Rates.lookupOne(Person=$id, order_by="-Date")      # Rate with the latest Date.

UserTable.lookupRecords(Field_In_Lookup_Table=value, …)#

Returns a RecordSet matching the given field=value arguments. The value may be any expression, most commonly a field in the current row (e.g. $SomeField) or a constant (e.g. a quoted string like "Some Value") (examples below).

For example:

People.lookupRecords(Email=$Work_Email)
People.lookupRecords(First_Name="George", Last_Name="Washington")

You may set the optional order_by parameter to the column ID by which to sort the results. You can prefix the column ID with “-” to reverse the order. You can also specify multiple column IDs as a tuple (e.g. order_by=("Account", "-Date")).

For example:

Transactions.lookupRecords(Account=$Account, order_by="Date")
Transactions.lookupRecords(Account=$Account, order_by="-Date")
Transactions.lookupRecords(Active=True, order_by=("Account", "-Date"))

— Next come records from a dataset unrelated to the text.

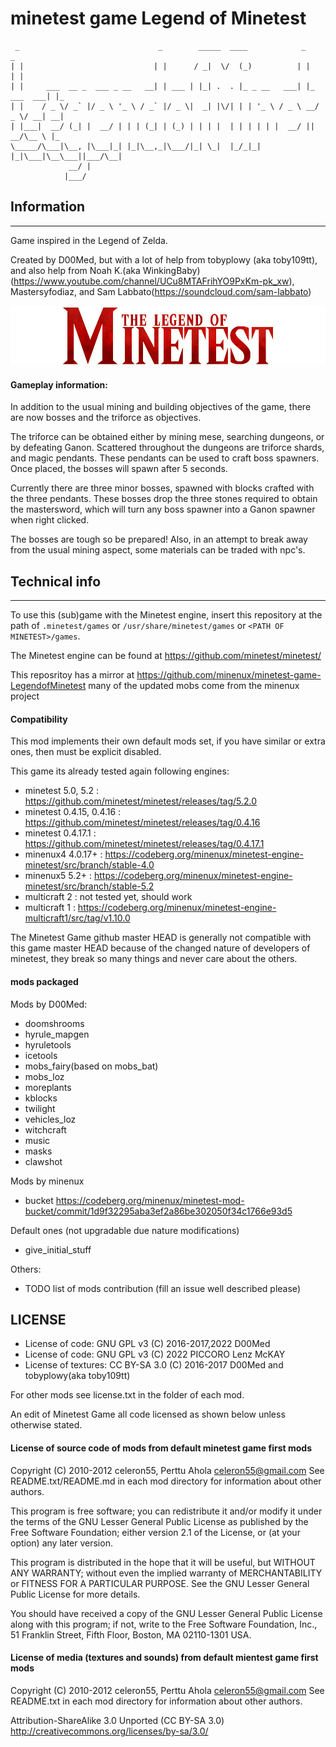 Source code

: minetest game Legend of Minetest
==================================

```
 _                               _        _____  ____            _            _   
| |                             | |      / _|  \/  (_)          | |          | |  
| |     ___  __ _  ___ _ __   __| | ___ | |_| .  . |_ _ __   ___| |_ ___  ___| |_ 
| |    / _ \/ _` |/ _ \ '_ \ / _` |/ _ \|  _| |\/| | | '_ \ / _ \ __/ _ \/ __| __|
| |___|  __/ (_| |  __/ | | | (_| | (_) | | | |  | | | | | |  __/ ||  __/\__ \ |_ 
\_____/\___|\__, |\___|_| |_|\__,_|\___/|_| \_|  |_/_|_| |_|\___|\__\___||___/\__|
             __/ |                                                                
            |___/                                                                 
```
## Information
--------------

Game inspired in the Legend of Zelda.

Created by D00Med, but with a lot of help from tobyplowy (aka toby109tt),
and also help from Noah K.(aka WinkingBaby)(https://www.youtube.com/channel/UCu8MTAFrihYO9PxKm-pk_xw), Mastersyfodiaz, and Sam Labbato(https://soundcloud.com/sam-labbato)

![menu/header.png](menu/header.png)

#### Gameplay information:

In addition to the usual mining and building objectives of the game, there 
are now bosses and the triforce as objectives. 

The triforce can be obtained either by mining mese, searching dungeons, 
or by defeating Ganon. Scattered throughout the dungeons are triforce shards, 
and magic pendants. These pendants can be used to craft boss spawners. 
Once placed, the bosses will spawn after 5 seconds. 

Currently there are three minor bosses, spawned with blocks crafted with 
the three pendants. These bosses drop the three stones required to obtain 
the mastersword, which will turn any boss spawner into a Ganon spawner 
when right clicked. 

The bosses are tough so be prepared! Also, in an attempt to break away from 
the usual mining aspect, some materials can be traded with npc's.

## Technical info
-----------------

To use this (sub)game with the Minetest engine, insert this repository 
at the path of `.minetest/games` or `/usr/share/minetest/games` or `<PATH OF MINETEST>/games`.

The Minetest engine can be found at https://github.com/minetest/minetest/

This reposritoy has a mirror at https://github.com/minenux/minetest-game-LegendofMinetest 
many of the updated mobs come from the minenux project

#### Compatibility

This mod implements their own default mods set, if you have similar or 
extra ones, then must be explicit disabled.

This game its already tested again following engines:

* minetest 5.0, 5.2 : https://github.com/minetest/minetest/releases/tag/5.2.0
* minetest 0.4.15, 0.4.16 : https://github.com/minetest/minetest/releases/tag/0.4.16
* minetest 0.4.17.1 : https://github.com/minetest/minetest/releases/tag/0.4.17.1
* minenux4 4.0.17+ : https://codeberg.org/minenux/minetest-engine-minetest/src/branch/stable-4.0
* minenux5 5.2+ : https://codeberg.org/minenux/minetest-engine-minetest/src/branch/stable-5.2
* multicraft 2 : not tested yet, should work
* multicraft 1 : https://codeberg.org/minenux/minetest-engine-multicraft1/src/tag/v1.10.0

The Minetest Game github master HEAD is generally not compatible with this game
master HEAD because of the changed nature of developers of minetest, 
they break so many things and never care about the others.

#### mods packaged

Mods by D00Med:

* doomshrooms
* hyrule_mapgen
* hyruletools
* icetools
* mobs_fairy(based on mobs_bat)
* mobs_loz
* moreplants
* kblocks
* twilight
* vehicles_loz
* witchcraft
* music
* masks
* clawshot

Mods by minenux

* bucket https://codeberg.org/minenux/minetest-mod-bucket/commit/1d9f32295aba3ef2a86be302050f34c1766e93d5

Default ones (not upgradable due nature modifications)

* give_initial_stuff 

Others:

* TODO list of mods contribution (fill an issue well described please)

## LICENSE

* License of code: GNU GPL v3 (C) 2016-2017,2022 D00Med
* License of code: GNU GPL v3 (C) 2022 PICCORO Lenz McKAY
* License of textures: CC BY-SA 3.0 (C) 2016-2017 D00Med and tobyplowy(aka toby109tt)

For other mods see license.txt in the folder of each mod.

An edit of Minetest Game all code licensed as shown below unless otherwise stated.

#### License of source code of mods from default minetest game first mods

Copyright (C) 2010-2012 celeron55, Perttu Ahola <celeron55@gmail.com>
See README.txt/README.md in each mod directory for information about other authors.

This program is free software; you can redistribute it and/or modify
it under the terms of the GNU Lesser General Public License as published by
the Free Software Foundation; either version 2.1 of the License, or
(at your option) any later version.

This program is distributed in the hope that it will be useful,
but WITHOUT ANY WARRANTY; without even the implied warranty of
MERCHANTABILITY or FITNESS FOR A PARTICULAR PURPOSE.  See the
GNU Lesser General Public License for more details.

You should have received a copy of the GNU Lesser General Public License along
with this program; if not, write to the Free Software Foundation, Inc.,
51 Franklin Street, Fifth Floor, Boston, MA 02110-1301 USA.

#### License of media (textures and sounds) from default mientest game first mods

Copyright (C) 2010-2012 celeron55, Perttu Ahola <celeron55@gmail.com>
See README.txt in each mod directory for information about other authors.

Attribution-ShareAlike 3.0 Unported (CC BY-SA 3.0)
http://creativecommons.org/licenses/by-sa/3.0/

For records with equal order_by fields, the results are sorted according to how they appear in views (which is determined by the special manualSort column). You may set order_by=None to match the order of records in unsorted views.

By default, with no order_by, records are sorted by row ID, as if with order_by="id".

For backward compatibility, sort_by may be used instead of order_by, but only allows a single field, and falls back to row ID (rather than manualSort).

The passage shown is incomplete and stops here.